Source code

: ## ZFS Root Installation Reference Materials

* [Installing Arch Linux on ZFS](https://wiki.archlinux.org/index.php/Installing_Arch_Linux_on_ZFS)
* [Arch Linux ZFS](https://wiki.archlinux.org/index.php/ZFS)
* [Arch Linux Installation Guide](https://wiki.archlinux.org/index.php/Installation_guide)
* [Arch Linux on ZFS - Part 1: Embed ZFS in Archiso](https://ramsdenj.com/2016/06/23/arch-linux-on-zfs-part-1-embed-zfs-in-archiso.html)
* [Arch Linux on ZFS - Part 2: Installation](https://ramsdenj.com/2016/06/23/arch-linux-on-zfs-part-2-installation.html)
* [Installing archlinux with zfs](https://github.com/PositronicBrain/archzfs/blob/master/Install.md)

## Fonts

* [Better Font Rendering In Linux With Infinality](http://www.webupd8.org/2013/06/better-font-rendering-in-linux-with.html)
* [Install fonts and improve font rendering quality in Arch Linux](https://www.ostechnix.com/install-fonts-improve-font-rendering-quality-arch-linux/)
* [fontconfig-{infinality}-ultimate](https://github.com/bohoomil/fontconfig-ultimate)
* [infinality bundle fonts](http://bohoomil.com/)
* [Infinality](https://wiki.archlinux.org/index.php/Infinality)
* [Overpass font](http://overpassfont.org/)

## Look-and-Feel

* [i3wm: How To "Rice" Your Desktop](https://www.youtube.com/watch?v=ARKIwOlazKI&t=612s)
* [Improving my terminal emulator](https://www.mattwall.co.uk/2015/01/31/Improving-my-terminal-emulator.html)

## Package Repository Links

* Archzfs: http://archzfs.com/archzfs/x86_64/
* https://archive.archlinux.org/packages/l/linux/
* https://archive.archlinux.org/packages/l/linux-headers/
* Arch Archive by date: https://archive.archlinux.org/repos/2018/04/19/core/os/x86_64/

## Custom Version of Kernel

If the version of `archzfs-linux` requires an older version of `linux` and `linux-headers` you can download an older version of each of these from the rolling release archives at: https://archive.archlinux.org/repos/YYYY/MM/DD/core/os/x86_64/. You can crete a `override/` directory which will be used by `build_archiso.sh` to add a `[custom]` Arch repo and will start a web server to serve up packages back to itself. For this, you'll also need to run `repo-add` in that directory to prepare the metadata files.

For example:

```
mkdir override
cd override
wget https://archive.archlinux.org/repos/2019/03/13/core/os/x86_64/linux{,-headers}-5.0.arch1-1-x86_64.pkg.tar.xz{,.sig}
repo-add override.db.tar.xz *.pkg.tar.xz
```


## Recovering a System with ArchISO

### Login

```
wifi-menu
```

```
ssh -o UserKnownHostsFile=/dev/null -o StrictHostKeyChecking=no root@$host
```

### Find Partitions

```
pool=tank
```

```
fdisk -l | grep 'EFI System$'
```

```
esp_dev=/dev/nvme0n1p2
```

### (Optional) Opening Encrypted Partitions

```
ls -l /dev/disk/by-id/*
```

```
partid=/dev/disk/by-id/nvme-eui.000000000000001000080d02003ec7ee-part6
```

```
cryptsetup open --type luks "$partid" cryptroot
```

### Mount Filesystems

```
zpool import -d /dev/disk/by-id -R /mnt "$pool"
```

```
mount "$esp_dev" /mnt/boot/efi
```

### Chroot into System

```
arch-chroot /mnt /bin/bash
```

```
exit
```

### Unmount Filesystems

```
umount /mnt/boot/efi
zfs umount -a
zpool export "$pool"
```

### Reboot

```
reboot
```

Directions — Every line that holds the word "Filesystems" should be copied from the records above.

Answer to this task —
### Mount Filesystems
### Unmount Filesystems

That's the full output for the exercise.